As chief executive officer of Universum Communications, the Philadelphia-based research firm that provides BusinessWeek with student feedback for our Best Places to Launch a Career ranking, Claudia Tattanelli knows what undergraduates are looking for in an entry-level employer. She should. This year her firm surveyed over 44,000 students across the country, asking them to identify their five most desirable employers. To check out the complete findings, including the top picks by college major, click on BusinessWeek's interactive table of the 2007 Ideal Undergraduate Employers ranking.
Tattanelli spoke with staff editor Lindsey Gerdes about the surprising sexiness of accounting, the popularity of tech, and the workplace stereotypes attached to a misunderstood millennial generation.
Why did accounting firms do so well in the rankings (they're the top three)?
Accounting firms really started being on the radar after the scandals…that actually helped their image. [Students started thinking] it's not true you'd be a bean counter in accounting. You can actually make some big decisions.
I don't know of an industry that has been on campus as consistently as accounting. They need to recruit the most students of any industry. They not only need to recruit thousands, but also they need people to study certain disciplines. They started going and branding themselves at the high school-level many years ago. Their brand image, considering they don't have product like Disney or Google, is impressive. They've always had buy-in from the top. It [recruitment] is obviously a priority internally.
Another big surprise is the ranking of IBM (IBM) (No. 4) and Microsoft (MSFT) (No. 6), bracketing Google (GOOG) (No.5). How did they move so high on the list?
Microsoft came 15 years ago and really hurt IBM. Now Google's doing it to them. What Google's doing is forcing both of them to completely change. They realized they were losing [talent]. IBM has worked so much on diversity. They also provide flexible work hours. Many people [at IBM] don't even have an office. Microsoft is creating more of a campus effect.
Is the tech industry hot or just these three employers? Aren't these employers only looking for engineering and computer science majors? What about us English grads?
This is a group that is all about the Web. It's a medium that they love so much. They're drawn to work in it. Of course if they have IT skills they can work in tech. However, tech needs business, marketing, IT backgrounds, everything. It's hiring like it's never hired before. Also, there are so many California-based tech firms and that locale is very appealing. It's also pretty much a clean industry. It's not really polluting the environment. It's also a lot more casual than the pharmaceutical industry.
Teach for America must get the award for most improved, jumping to No. 10 from No. 43 last year. The Peace Corps also made an impressive gain from No. 38 to No. 23. What do you attribute that to?
Students aren't just choosing any nonprofit. They're making it clear they are investing in themselves. These are nonprofits that have a reputation and will look good on their résumés. These millennials aren't dreamers. These are individuals who know their power and are very bright and determined. They're there [nonprofits/government] to do all that they can, and they're not going to settle on just any choice.
They've been brought up by Gen Xers. These students are very savvy. Even just two years ago the [Ideal Undergraduate Employer] rankings would go up and down depending on a product, or this or that, but not anymore.
Do you think Gen Y—a group that has sometimes been labeled as entitled, needy, and lazy—may be getting a bad rap?
I hear a lot of people saying there's no "having to get to the moon" level of ambition for this generation. They want to improve everyday life. They want to make this a clean, better place. I'm sorry, how is that not a goal? Why do you need to do something that affects the moon?
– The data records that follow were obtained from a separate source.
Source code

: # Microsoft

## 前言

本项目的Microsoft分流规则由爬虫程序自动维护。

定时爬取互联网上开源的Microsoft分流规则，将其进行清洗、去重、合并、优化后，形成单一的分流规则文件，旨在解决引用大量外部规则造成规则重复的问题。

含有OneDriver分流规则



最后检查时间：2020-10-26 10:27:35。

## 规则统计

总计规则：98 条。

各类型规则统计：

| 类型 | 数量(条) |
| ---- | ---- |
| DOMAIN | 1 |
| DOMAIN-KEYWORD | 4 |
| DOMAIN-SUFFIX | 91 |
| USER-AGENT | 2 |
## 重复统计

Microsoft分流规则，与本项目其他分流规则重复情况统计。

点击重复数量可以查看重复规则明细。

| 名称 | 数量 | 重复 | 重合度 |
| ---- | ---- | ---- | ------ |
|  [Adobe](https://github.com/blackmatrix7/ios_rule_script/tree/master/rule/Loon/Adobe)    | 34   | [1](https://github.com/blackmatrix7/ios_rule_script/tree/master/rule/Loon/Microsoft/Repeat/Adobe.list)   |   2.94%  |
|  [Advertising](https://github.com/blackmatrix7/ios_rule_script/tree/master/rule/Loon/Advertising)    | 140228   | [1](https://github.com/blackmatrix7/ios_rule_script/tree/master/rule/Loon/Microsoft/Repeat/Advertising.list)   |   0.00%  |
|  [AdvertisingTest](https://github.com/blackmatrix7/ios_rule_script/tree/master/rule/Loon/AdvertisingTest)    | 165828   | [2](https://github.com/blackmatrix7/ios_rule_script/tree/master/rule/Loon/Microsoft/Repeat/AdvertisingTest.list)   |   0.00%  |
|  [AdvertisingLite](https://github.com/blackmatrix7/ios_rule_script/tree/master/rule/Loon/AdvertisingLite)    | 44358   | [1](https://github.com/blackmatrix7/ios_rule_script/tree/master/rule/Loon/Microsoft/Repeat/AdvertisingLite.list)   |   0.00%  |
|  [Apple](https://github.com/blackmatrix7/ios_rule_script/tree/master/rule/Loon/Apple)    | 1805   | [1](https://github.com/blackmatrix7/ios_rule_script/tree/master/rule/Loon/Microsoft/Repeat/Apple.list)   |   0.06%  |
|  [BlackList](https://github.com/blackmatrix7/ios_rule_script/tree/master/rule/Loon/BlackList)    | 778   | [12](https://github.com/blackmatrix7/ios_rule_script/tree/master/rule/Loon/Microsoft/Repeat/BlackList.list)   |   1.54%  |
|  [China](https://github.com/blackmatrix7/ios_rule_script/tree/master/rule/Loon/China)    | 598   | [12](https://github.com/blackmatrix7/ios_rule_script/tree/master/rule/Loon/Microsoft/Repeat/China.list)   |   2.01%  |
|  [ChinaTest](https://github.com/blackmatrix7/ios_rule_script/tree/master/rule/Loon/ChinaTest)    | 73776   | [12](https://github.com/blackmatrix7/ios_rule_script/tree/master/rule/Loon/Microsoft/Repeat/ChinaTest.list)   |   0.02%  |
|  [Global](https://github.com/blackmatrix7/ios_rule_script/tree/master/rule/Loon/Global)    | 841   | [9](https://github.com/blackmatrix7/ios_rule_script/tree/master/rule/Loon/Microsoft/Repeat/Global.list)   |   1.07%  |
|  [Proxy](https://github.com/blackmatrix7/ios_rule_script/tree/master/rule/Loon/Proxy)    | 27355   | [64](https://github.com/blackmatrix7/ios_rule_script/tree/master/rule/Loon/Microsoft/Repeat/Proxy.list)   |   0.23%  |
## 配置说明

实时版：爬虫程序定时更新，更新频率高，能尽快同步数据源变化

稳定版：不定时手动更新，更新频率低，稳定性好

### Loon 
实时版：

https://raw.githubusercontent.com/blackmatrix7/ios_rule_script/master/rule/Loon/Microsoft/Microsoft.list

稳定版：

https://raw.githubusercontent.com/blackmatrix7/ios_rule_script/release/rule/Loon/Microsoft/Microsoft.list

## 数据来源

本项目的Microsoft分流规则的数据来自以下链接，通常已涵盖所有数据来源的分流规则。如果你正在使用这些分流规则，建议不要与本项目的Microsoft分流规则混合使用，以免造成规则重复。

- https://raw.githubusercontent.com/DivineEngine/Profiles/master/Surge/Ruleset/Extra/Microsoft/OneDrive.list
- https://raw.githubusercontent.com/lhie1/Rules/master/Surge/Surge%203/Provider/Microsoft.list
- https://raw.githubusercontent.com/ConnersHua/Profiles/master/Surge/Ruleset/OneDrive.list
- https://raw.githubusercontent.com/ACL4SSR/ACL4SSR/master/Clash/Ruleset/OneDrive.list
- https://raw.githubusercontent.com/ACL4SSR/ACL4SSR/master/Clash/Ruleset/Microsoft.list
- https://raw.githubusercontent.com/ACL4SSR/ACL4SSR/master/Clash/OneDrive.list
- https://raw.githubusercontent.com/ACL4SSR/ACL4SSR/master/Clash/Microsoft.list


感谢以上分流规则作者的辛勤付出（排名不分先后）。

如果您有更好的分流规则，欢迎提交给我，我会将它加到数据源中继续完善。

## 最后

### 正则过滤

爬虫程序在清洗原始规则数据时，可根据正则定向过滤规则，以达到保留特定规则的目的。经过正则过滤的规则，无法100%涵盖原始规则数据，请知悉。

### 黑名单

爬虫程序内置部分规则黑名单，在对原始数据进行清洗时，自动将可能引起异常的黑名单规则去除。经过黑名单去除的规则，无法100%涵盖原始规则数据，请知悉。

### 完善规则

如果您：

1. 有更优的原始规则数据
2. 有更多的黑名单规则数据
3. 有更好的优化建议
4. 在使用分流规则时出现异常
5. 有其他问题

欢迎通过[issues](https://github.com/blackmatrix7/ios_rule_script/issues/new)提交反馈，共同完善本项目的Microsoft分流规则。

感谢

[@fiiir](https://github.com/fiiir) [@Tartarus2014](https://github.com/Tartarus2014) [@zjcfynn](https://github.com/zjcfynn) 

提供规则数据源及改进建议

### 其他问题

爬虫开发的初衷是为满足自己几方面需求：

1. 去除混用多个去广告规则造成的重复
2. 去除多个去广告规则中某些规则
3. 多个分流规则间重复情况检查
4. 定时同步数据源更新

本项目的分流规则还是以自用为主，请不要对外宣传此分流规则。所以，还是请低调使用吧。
They're constructive and that's not inferior just because it's not as grand.
These people are very, very active. They're volunteering and giving back. I can't stand when people criticize their ambition. They're already making changes because their goals are not grand and crazy.
It sounds as if they're making changes through volunteering and serving the community. How about to the corporate world? How are they viewed there and what, if any, effect are they having?
They've made more changes [to the workforce] than I've seen any other generation make in their first few years, and that's not by crying. They're making changes because they're very constructive with what they're demanding. They say: Don't make me sacrifice everything. They want work-life balance because they know they'll be working more hours and they're just being realistic. They don't want to do it stupidly. They just want a better life and their better life is going to contribute to the bottom line in the end. Maybe if they're screaming, they're screaming for good reason.
A lot of the literature that has been written on their lack of resilience is wrong. Maybe they need a little more mentoring, but they have an incredible will to make changes. I feel there are still lots of managers saying they're whiners. If they [managers] can stop complaining and give a small amount of mentoring, it's going to help them later. It's going to [make this group] so much more productive.